WORK INSTRUCTION:
Beginning with the line that holds "[Three Methods For" in the data below, give again every line through the one that holds "SQL Injection Timing", exactly as written.

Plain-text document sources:
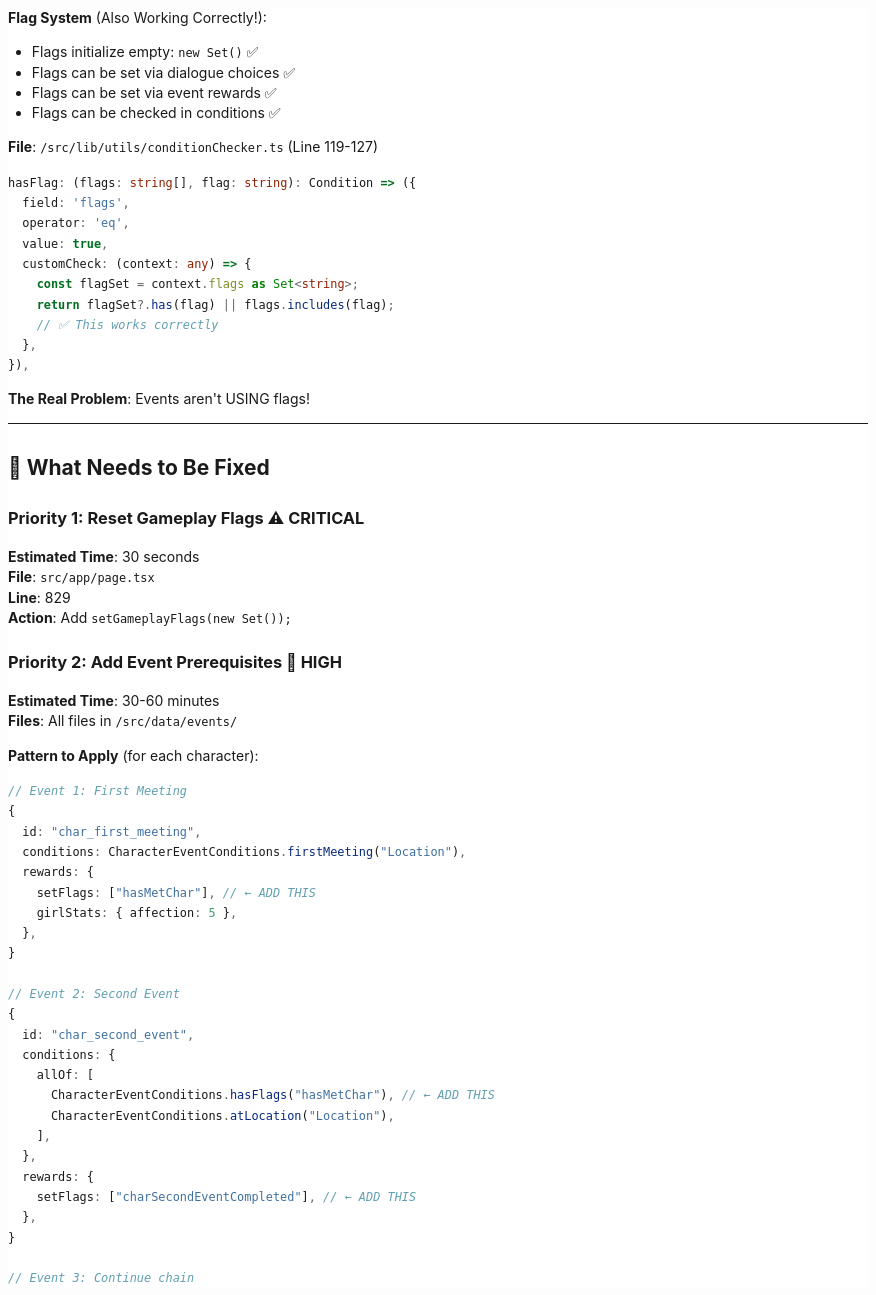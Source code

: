 **Flag System** (Also Working Correctly!):

- Flags initialize empty: `new Set()` ✅
- Flags can be set via dialogue choices ✅
- Flags can be set via event rewards ✅
- Flags can be checked in conditions ✅

**File**: `/src/lib/utils/conditionChecker.ts` (Line 119-127)
```typescript
hasFlag: (flags: string[], flag: string): Condition => ({
  field: 'flags',
  operator: 'eq',
  value: true,
  customCheck: (context: any) => {
    const flagSet = context.flags as Set<string>;
    return flagSet?.has(flag) || flags.includes(flag);
    // ✅ This works correctly
  },
}),
```

**The Real Problem**: Events aren't USING flags!

---

## 🔧 What Needs to Be Fixed

### Priority 1: Reset Gameplay Flags ⚠️ CRITICAL
**Estimated Time**: 30 seconds  
**File**: `src/app/page.tsx`  
**Line**: 829  
**Action**: Add `setGameplayFlags(new Set());`

### Priority 2: Add Event Prerequisites 🎯 HIGH
**Estimated Time**: 30-60 minutes  
**Files**: All files in `/src/data/events/`

**Pattern to Apply** (for each character):

```typescript
// Event 1: First Meeting
{
  id: "char_first_meeting",
  conditions: CharacterEventConditions.firstMeeting("Location"),
  rewards: {
    setFlags: ["hasMetChar"], // ← ADD THIS
    girlStats: { affection: 5 },
  },
}

// Event 2: Second Event
{
  id: "char_second_event",
  conditions: {
    allOf: [
      CharacterEventConditions.hasFlags("hasMetChar"), // ← ADD THIS
      CharacterEventConditions.atLocation("Location"),
    ],
  },
  rewards: {
    setFlags: ["charSecondEventCompleted"], // ← ADD THIS
  },
}

// Event 3: Continue chain
```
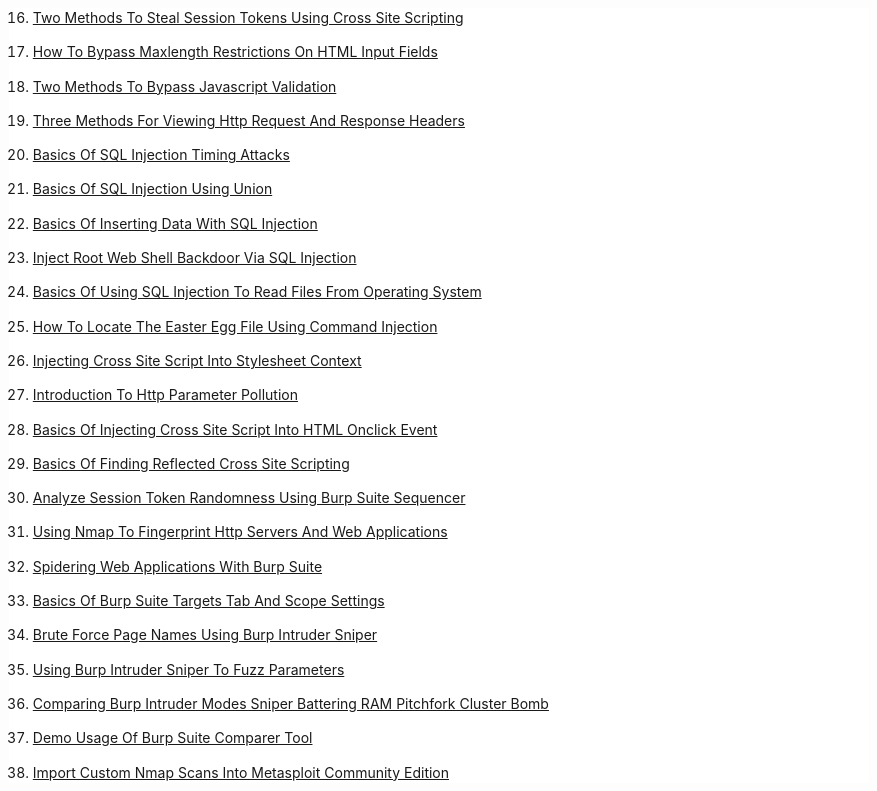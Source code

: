 16.  [Two Methods To Steal Session Tokens Using Cross Site Scripting](#two-methods-to-steal-session-tokens-using-cross-site-scripting)
    
17.  [How To Bypass Maxlength Restrictions On HTML Input Fields](#how-to-bypass-maxlength-restrictions-on-html-input-fields)
    
18.  [Two Methods To Bypass Javascript Validation](#two-methods-to-bypass-javascript-validation)
    
19.  [Three Methods For Viewing Http Request And Response Headers](#three-methods-for-viewing-http-request-and-response-headers)
    
20.  [Basics Of SQL Injection Timing Attacks](#basics-of-sql-injection-timing-attacks)
    
21.  [Basics Of SQL Injection Using Union](#basics-of-sql-injection-using-union)
    
22.  [Basics Of Inserting Data With SQL Injection](#basics-of-inserting-data-with-sql-injection)
    
23.  [Inject Root Web Shell Backdoor Via SQL Injection](#inject-root-web-shell-backdoor-via-sql-injection)
    
24.  [Basics Of Using SQL Injection To Read Files From Operating System](#basics-of-using-sql-injection-to-read-files-from-operating-system)
    
25.  [How To Locate The Easter Egg File Using Command Injection](#how-to-locate-the-easter-egg-file-using-command-injection)
    
26.  [Injecting Cross Site Script Into Stylesheet Context](#injecting-cross-site-script-into-stylesheet-context)
    
27.  [Introduction To Http Parameter Pollution](#introduction-to-http-parameter-pollution)
    
28.  [Basics Of Injecting Cross Site Script Into HTML Onclick Event](#basics-of-injecting-cross-site-script-into-HTML-onclick-event)
    
29.  [Basics Of Finding Reflected Cross Site Scripting](#basics-of-finding-reflected-cross-site-scripting)
    
30.  [Analyze Session Token Randomness Using Burp Suite Sequencer](#analyze-session-token-randomness-using-burp-suite-sequencer)
    
31.  [Using Nmap To Fingerprint Http Servers And Web Applications](#using-nmap-to-fingerprint-http-servers-and-web-applications)
    
32.  [Spidering Web Applications With Burp Suite](#spidering-web-applications-with-burp-suite)
    
33.  [Basics Of Burp Suite Targets Tab And Scope Settings](#basics-of-burp-suite-targets-tab-and-scope-settings)
    
34.  [Brute Force Page Names Using Burp Intruder Sniper](#brute-force-page-names-using-burp-intruder-sniper)
    
35.  [Using Burp Intruder Sniper To Fuzz Parameters](#using-burp-intruder-sniper-to-fuzz-parameters)
    
36.  [Comparing Burp Intruder Modes Sniper Battering RAM Pitchfork Cluster Bomb](#comparing-burp-intruder-modes-sniper-battering-ram-pitchfork-cluster-bomb)
    
37.  [Demo Usage Of Burp Suite Comparer Tool](#demo-usage-of-burp-suite-comparer-tool)
    
38.  [Import Custom Nmap Scans Into Metasploit Community Edition](#import-custom-nmap-scans-into-metasploit-community-edition)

RESPONSE TO THIS TASK:
19.  [Three Methods For Viewing Http Request And Response Headers](#three-methods-for-viewing-http-request-and-response-headers)
    
20.  [Basics Of SQL Injection Timing Attacks](#basics-of-sql-injection-timing-attacks)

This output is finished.